(Required work):
From the entries below, give the number of lines where the word "执行read" occurs, and nothing else.

(Stored data):
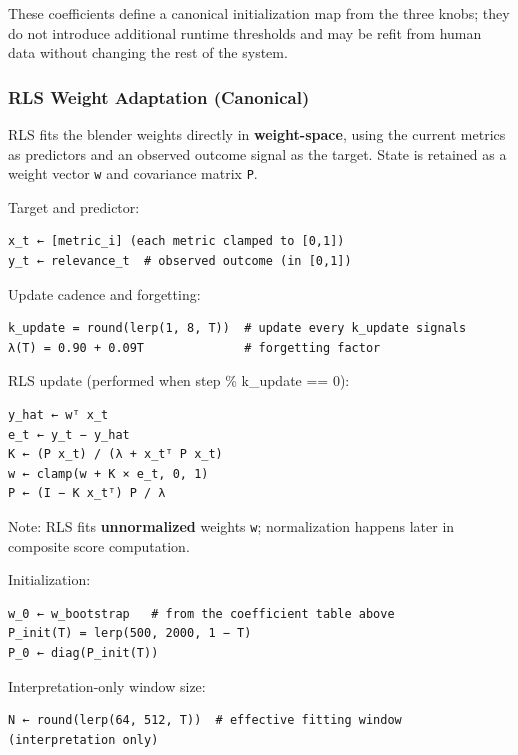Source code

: \documentclass[
  letterpaper,
  DIV=11,
  numbers=noendperiod]{scrartcl}
\begin{document}
These coefficients define a canonical initialization map from the three
knobs; they do not introduce additional runtime thresholds and may be
refit from human data without changing the rest of the system.

\subsubsection{RLS Weight Adaptation
(Canonical)}\label{rls-weight-adaptation-canonical}

RLS fits the blender weights directly in \textbf{weight-space}, using
the current metrics as predictors and an observed outcome signal as the
target. State is retained as a weight vector \texttt{w} and covariance
matrix \texttt{P}.

Target and predictor:

\begin{verbatim}
x_t ← [metric_i] (each metric clamped to [0,1])
y_t ← relevance_t  # observed outcome (in [0,1])
\end{verbatim}

Update cadence and forgetting:

\begin{verbatim}
k_update = round(lerp(1, 8, T))  # update every k_update signals
λ(T) = 0.90 + 0.09T              # forgetting factor
\end{verbatim}

RLS update (performed when step \% k\_update == 0):

\begin{verbatim}
y_hat ← wᵀ x_t
e_t ← y_t − y_hat
K ← (P x_t) / (λ + x_tᵀ P x_t)
w ← clamp(w + K × e_t, 0, 1)
P ← (I − K x_tᵀ) P / λ
\end{verbatim}

Note: RLS fits \textbf{unnormalized} weights \texttt{w}; normalization
happens later in composite score computation.

Initialization:

\begin{verbatim}
w_0 ← w_bootstrap   # from the coefficient table above
P_init(T) = lerp(500, 2000, 1 − T)
P_0 ← diag(P_init(T))
\end{verbatim}

Interpretation-only window size:

\begin{verbatim}
N ← round(lerp(64, 512, T))  # effective fitting window (interpretation only)
\end{verbatim}
\end{document}
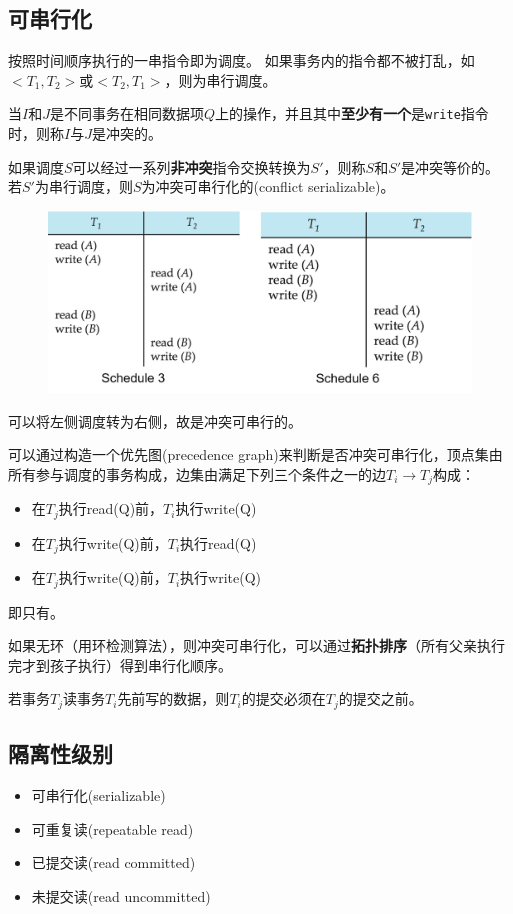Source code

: \subsection{可串行化}
\begin{definition}[调度]
按照时间顺序执行的一串指令即为调度。
如果事务内的指令都不被打乱，如$<T_1,T_2>$或$<T_2,T_1>$，则为串行调度。
\end{definition}
\begin{definition}[冲突]
当$I$和$J$是不同事务在相同数据项$Q$上的操作，并且其中\textbf{至少有一个}是\verb'write'指令时，则称$I$与$J$是冲突的。
\end{definition}
\begin{definition}
如果调度$S$可以经过一系列\textbf{非冲突}指令交换转换为$S'$，则称$S$和$S'$是冲突等价的。
若$S'$为串行调度，则$S$为冲突可串行化的(conflict serializable)。
\end{definition}
\begin{figure}[H]
\centering
\includegraphics[width=0.8\linewidth]{fig/conflict_serializability.png}
\end{figure}
可以将左侧调度转为右侧，故是冲突可串行的。

可以通过构造一个优先图(precedence graph)来判断是否冲突可串行化，顶点集由所有参与调度的事务构成，边集由满足下列三个条件之一的边$T_i\to T_j$构成：
\begin{itemize}
	\item 在$T_j$执行read(Q)前，$T_i$执行write(Q)
	\item 在$T_j$执行write(Q)前，$T_i$执行read(Q)
	\item 在$T_j$执行write(Q)前，$T_i$执行write(Q)
\end{itemize}
即只有。

如果无环（用环检测算法），则冲突可串行化，可以通过\textbf{拓扑排序}（所有父亲执行完才到孩子执行）得到串行化顺序。

\begin{definition}[可恢复调度]
若事务$T_j$读事务$T_i$先前写的数据，则$T_i$的提交必须在$T_j$的提交之前。
\end{definition}

\subsection{隔离性级别}
\begin{itemize}
	\item 可串行化(serializable)
	\item 可重复读(repeatable read)
	\item 已提交读(read committed)
	\item 未提交读(read uncommitted)
\end{itemize}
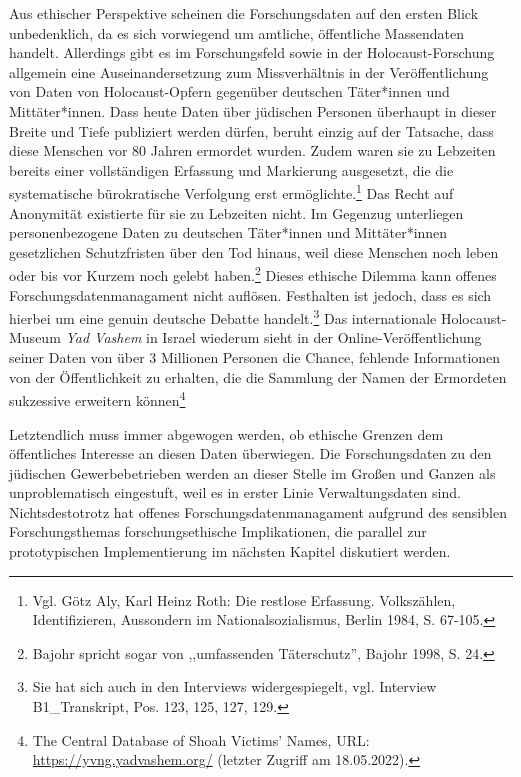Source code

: Aus ethischer Perspektive scheinen die Forschungsdaten auf den ersten Blick unbedenklich, da es sich vorwiegend um amtliche, öffentliche Massendaten handelt. Allerdings gibt es im Forschungsfeld sowie in der Holocaust-Forschung allgemein eine Auseinandersetzung zum Missverhältnis in der Veröffentlichung von Daten von Holocaust-Opfern gegenüber deutschen Täter*innen und Mittäter*innen. Dass heute Daten über jüdischen Personen überhaupt in dieser Breite und Tiefe publiziert werden dürfen, beruht einzig auf der Tatsache, dass diese Menschen vor 80 Jahren ermordet wurden. Zudem waren sie zu Lebzeiten bereits einer vollständigen Erfassung und Markierung ausgesetzt, die die systematische bürokratische Verfolgung erst ermöglichte.\footnote{Vgl. Götz Aly, Karl Heinz Roth: Die restlose Erfassung. Volkszählen, Identifizieren, Aussondern im Nationalsozialismus, Berlin 1984, S. 67-105.} Das Recht auf Anonymität existierte für sie zu Lebzeiten nicht. Im Gegenzug unterliegen personenbezogene Daten zu deutschen Täter*innen und Mittäter*innen gesetzlichen Schutzfristen über den Tod hinaus, weil diese Menschen noch leben oder bis vor Kurzem noch gelebt haben.\footnote{Bajohr spricht sogar von ,,umfassenden Täterschutz'', Bajohr 1998, S. 24.} Dieses ethische Dilemma kann offenes Forschungsdatenmanagament nicht auflösen. Festhalten ist jedoch, dass es sich hierbei um eine genuin deutsche Debatte handelt.\footnote{Sie hat sich auch in den Interviews widergespiegelt, vgl. Interview B1\_Transkript, Pos. 123, 125, 127, 129.} Das internationale Holocaust-Museum \textit{Yad Vashem} in Israel wiederum sieht in der Online-Veröffentlichung seiner Daten von über 3 Millionen Personen die Chance, fehlende Informationen von der Öffentlichkeit zu erhalten, die die Sammlung der Namen der Ermordeten sukzessive erweitern können\footnote{The Central Database of Shoah Victims' Names, URL: \url{https://yvng.yadvashem.org/} (letzter Zugriff am 18.05.2022).}

Letztendlich muss immer abgewogen werden, ob ethische Grenzen dem öffentliches Interesse an diesen Daten überwiegen. Die Forschungsdaten zu den jüdischen Gewerbebetrieben werden an dieser Stelle im Großen und Ganzen als unproblematisch eingestuft, weil es in erster Linie Verwaltungsdaten sind. Nichtsdestotrotz hat offenes Forschungsdatenmanagament aufgrund des sensiblen Forschungsthemas forschungsethische Implikationen, die parallel zur prototypischen Implementierung im nächsten Kapitel diskutiert werden.




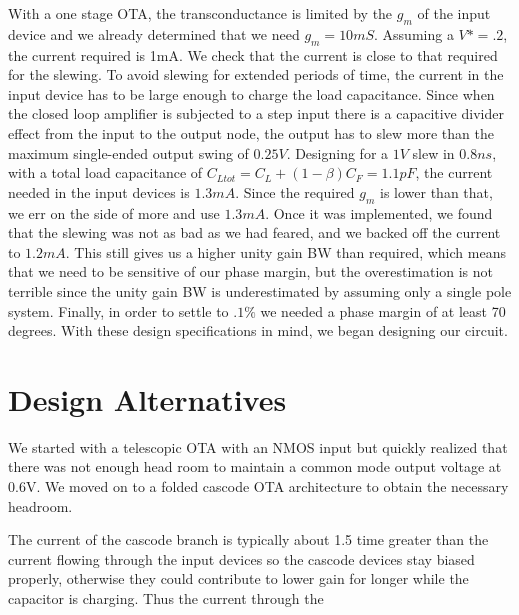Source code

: \documentclass[conference]{IEEEtran}
\begin{document}
With a one stage OTA, the transconductance is limited by the $g_m$ of the input device and we already determined that we need $g_m = 10mS$. Assuming a $V* = .2$, the current required is 1mA. We check that the current is close to that required for the slewing. To avoid slewing for extended periods of time, the current in the input device has to be large enough to charge the load capacitance. Since when the closed loop amplifier is subjected to a step input there is a capacitive divider effect from the input to the output node, the output has to slew more than the maximum single-ended output swing of $0.25V$. Designing for a $1V$ slew in $0.8ns$, with a total load capacitance of $C_{Ltot} = C_L + (1-\beta)C_F = 1.1pF$, the current needed in the input devices is $1.3mA$. Since the required $g_m$ is lower than that, we err on the side of more and use  $1.3mA$. Once it was implemented, we found that the slewing was not as bad as we had feared, and we backed off the current to $1.2mA$. This still gives us a higher unity gain BW than required, which means that we need to be sensitive of our phase margin, but the overestimation is not terrible since the unity gain BW is underestimated by assuming only a single pole system. Finally, in order to settle to $.1\%$ we needed a phase margin of at least 70 degrees. With these design specifications in mind, we began designing our circuit.\\

\section{Design Alternatives}

We started with a telescopic OTA with an NMOS input but quickly realized that there was not enough head room to maintain a common mode output voltage at 0.6V. We moved on to a folded cascode OTA architecture to obtain the necessary headroom. 

The current of the cascode branch is typically about 1.5 time greater than the current flowing through the input devices so the cascode devices stay biased properly, otherwise they could contribute to lower gain for longer while the capacitor is charging. Thus the current through the 
\end{document}
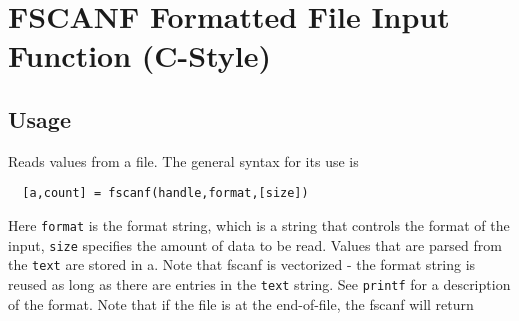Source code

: \section{FSCANF Formatted File Input Function (C-Style)}

\subsection{Usage}

Reads values from a file.  The general syntax for its use is
\begin{verbatim}
  [a,count] = fscanf(handle,format,[size])
\end{verbatim}
Here \verb|format| is the format string, which is a string that
controls the format of the input, \verb|size| specifies the amount of data to be read. Values that are parsed
from the \verb|text| are stored in a. Note that fscanf is vectorized - the format string is reused as long as
there are entries in the \verb|text| string.
See \verb|printf| for a description of the format.  Note that if
the file is at the end-of-file, the fscanf will return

(Finished task):
2